Scott with dissipating $33,081.50 between the close of proofs and July 14, 2015. Scott filed a

timely notice of appeal.

¶ 14 II. ANALYSIS

¶ 15 On appeal, Scott attacks five aspects of the trial court’s judgment: maintenance, property

distribution, classification of the marital estate, dissipation, and attorney fees. Before addressing

the merits of those contentions, we first address two preliminary issues that Scott raises.

¶ 16 A. Preliminary Issues

¶ 17 1. Law of the Case

¶ 18 Scott’s first contention on appeal is that Judge Smith erred in deferring to Judge Ukena’s

earlier rulings based on the law-of-the-case doctrine. Scott argues that the law-of-the-case doctrine

was not applicable because there was no prior appeal in this case.

¶ 19 “[T]he law-of-the-case doctrine generally bars relitigation of an issue previously decided

in the same case.” People ex rel. Madigan v. Illinois Commerce Comm’n, 2012 IL App (2d)

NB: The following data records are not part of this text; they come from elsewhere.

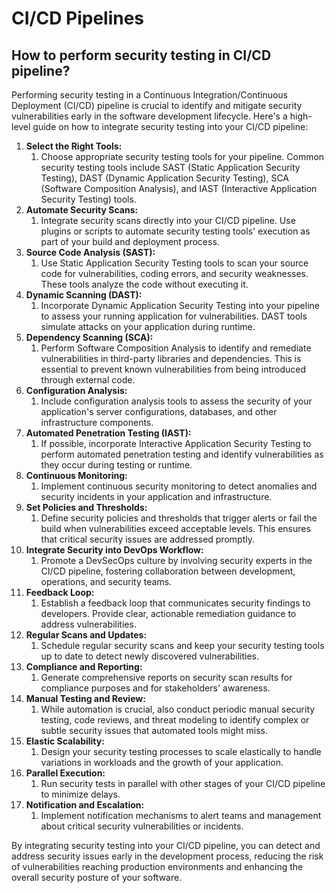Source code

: # CI/CD Pipelines #
## How to perform security testing in CI/CD pipeline? ##
Performing security testing in a Continuous Integration/Continuous Deployment (CI/CD) pipeline is crucial to identify and mitigate security vulnerabilities early in the software development lifecycle. Here's a high-level guide on how to integrate security testing into your CI/CD pipeline:

1. **Select the Right Tools:**
	1. Choose appropriate security testing tools for your pipeline. Common security testing tools include SAST (Static Application Security Testing), DAST (Dynamic Application Security Testing), SCA (Software Composition Analysis), and IAST (Interactive Application Security Testing) tools.
2. **Automate Security Scans:**
	1. Integrate security scans directly into your CI/CD pipeline. Use plugins or scripts to automate security testing tools' execution as part of your build and deployment process.
3. **Source Code Analysis (SAST):**
	1. Use Static Application Security Testing tools to scan your source code for vulnerabilities, coding errors, and security weaknesses. These tools analyze the code without executing it.
4. **Dynamic Scanning (DAST):**
	1. Incorporate Dynamic Application Security Testing into your pipeline to assess your running application for vulnerabilities. DAST tools simulate attacks on your application during runtime.
5. **Dependency Scanning (SCA):**
	1. Perform Software Composition Analysis to identify and remediate vulnerabilities in third-party libraries and dependencies. This is essential to prevent known vulnerabilities from being introduced through external code.
6. **Configuration Analysis:**
	1. Include configuration analysis tools to assess the security of your application's server configurations, databases, and other infrastructure components.
7. **Automated Penetration Testing (IAST):**
	1. If possible, incorporate Interactive Application Security Testing to perform automated penetration testing and identify vulnerabilities as they occur during testing or runtime.
8. **Continuous Monitoring:**
	1. Implement continuous security monitoring to detect anomalies and security incidents in your application and infrastructure.
9. **Set Policies and Thresholds:**
	1. Define security policies and thresholds that trigger alerts or fail the build when vulnerabilities exceed acceptable levels. This ensures that critical security issues are addressed promptly.
10. **Integrate Security into DevOps Workflow:**
	1. Promote a DevSecOps culture by involving security experts in the CI/CD pipeline, fostering collaboration between development, operations, and security teams.
11. **Feedback Loop:**
	1. Establish a feedback loop that communicates security findings to developers. Provide clear, actionable remediation guidance to address vulnerabilities.
12. **Regular Scans and Updates:**
	1. Schedule regular security scans and keep your security testing tools up to date to detect newly discovered vulnerabilities.
13. **Compliance and Reporting:**
	1. Generate comprehensive reports on security scan results for compliance purposes and for stakeholders' awareness.
14. **Manual Testing and Review:**
	1. While automation is crucial, also conduct periodic manual security testing, code reviews, and threat modeling to identify complex or subtle security issues that automated tools might miss.
15. **Elastic Scalability:**
	1. Design your security testing processes to scale elastically to handle variations in workloads and the growth of your application.
16. **Parallel Execution:**
	1. Run security tests in parallel with other stages of your CI/CD pipeline to minimize delays.
17. **Notification and Escalation:**
	1. Implement notification mechanisms to alert teams and management about critical security vulnerabilities or incidents.
	
By integrating security testing into your CI/CD pipeline, you can detect and address security issues early in the development process, reducing the risk of vulnerabilities reaching production environments and enhancing the overall security posture of your software.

100024, ¶ 31. Pursuant to the doctrine, questions decided on a previous appeal are binding on both

the trial court on remand and the appellate court on subsequent appeals. Norris v. National Union

Fire Insurance Co. of Pittsburgh, PA., 368 Ill. App. 3d 576, 580 (2006). A prerequisite to the

application of this doctrine is that there has been a prior appeal. See id. at 580. In this case, the

law-of-the-case doctrine does not apply because Judge Ukena’s order was not an appellate order.